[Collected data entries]
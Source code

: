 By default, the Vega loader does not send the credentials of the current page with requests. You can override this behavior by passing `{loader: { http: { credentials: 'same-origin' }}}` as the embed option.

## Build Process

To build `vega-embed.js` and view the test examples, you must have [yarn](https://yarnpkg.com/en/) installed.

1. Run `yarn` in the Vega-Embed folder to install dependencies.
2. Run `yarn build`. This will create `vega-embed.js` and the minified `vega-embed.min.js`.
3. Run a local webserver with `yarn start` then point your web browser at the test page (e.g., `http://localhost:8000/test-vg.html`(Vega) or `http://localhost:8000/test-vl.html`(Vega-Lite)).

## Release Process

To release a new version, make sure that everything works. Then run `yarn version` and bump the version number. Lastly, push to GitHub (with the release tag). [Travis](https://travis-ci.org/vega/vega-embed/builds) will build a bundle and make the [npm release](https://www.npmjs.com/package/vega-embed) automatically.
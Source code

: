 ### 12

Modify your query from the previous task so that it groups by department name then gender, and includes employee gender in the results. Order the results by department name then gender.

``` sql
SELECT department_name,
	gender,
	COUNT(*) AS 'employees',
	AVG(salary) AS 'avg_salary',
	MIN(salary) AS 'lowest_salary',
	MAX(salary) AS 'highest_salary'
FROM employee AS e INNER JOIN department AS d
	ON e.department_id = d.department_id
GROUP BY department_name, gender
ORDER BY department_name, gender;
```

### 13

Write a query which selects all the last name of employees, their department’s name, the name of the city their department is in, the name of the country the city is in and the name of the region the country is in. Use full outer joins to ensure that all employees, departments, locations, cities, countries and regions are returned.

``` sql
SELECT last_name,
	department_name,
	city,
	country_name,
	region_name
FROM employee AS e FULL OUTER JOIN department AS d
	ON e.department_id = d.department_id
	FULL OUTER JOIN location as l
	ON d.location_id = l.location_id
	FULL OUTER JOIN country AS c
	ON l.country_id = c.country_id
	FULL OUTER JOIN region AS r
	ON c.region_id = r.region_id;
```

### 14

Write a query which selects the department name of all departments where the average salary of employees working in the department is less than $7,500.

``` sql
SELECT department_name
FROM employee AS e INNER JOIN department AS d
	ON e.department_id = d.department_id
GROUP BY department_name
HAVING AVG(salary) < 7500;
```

...

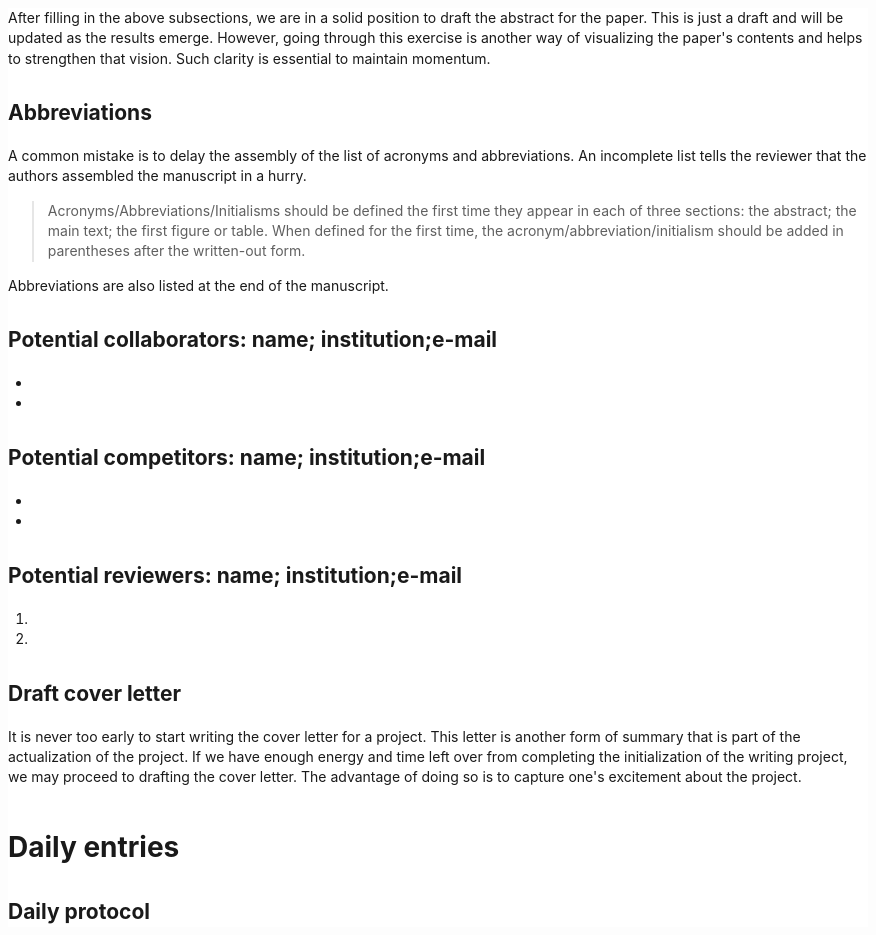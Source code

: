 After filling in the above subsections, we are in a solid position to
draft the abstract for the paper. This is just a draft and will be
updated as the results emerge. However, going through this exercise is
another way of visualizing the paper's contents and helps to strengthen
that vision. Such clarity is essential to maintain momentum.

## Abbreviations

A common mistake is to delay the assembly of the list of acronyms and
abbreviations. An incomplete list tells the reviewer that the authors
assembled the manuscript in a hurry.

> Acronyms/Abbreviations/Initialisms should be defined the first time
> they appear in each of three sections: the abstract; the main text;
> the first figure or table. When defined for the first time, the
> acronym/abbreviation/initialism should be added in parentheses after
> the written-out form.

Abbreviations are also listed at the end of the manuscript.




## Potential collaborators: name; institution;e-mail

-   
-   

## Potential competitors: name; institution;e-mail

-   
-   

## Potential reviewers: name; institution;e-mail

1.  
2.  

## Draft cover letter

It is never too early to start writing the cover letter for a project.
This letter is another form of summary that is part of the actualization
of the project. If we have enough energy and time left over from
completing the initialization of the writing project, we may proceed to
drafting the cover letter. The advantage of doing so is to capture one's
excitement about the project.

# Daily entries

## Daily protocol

---

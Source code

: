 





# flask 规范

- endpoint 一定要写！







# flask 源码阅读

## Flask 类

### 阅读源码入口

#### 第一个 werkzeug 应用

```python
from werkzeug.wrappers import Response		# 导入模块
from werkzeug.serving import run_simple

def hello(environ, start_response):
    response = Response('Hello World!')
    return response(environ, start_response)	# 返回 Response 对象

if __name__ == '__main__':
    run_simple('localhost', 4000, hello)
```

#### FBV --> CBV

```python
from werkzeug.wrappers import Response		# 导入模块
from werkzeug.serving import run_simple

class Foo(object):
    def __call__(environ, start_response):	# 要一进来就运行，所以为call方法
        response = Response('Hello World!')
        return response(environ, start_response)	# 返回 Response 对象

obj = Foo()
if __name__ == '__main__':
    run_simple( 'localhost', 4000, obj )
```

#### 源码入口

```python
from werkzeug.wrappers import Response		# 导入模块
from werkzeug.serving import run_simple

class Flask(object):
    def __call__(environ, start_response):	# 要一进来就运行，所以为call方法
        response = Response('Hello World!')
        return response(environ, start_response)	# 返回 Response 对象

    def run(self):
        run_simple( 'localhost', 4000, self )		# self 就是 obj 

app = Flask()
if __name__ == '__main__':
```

**Work request**
Look through the data above for lines holding the word "manuscript". State how many there are and nothing else.

**Exercise output**
2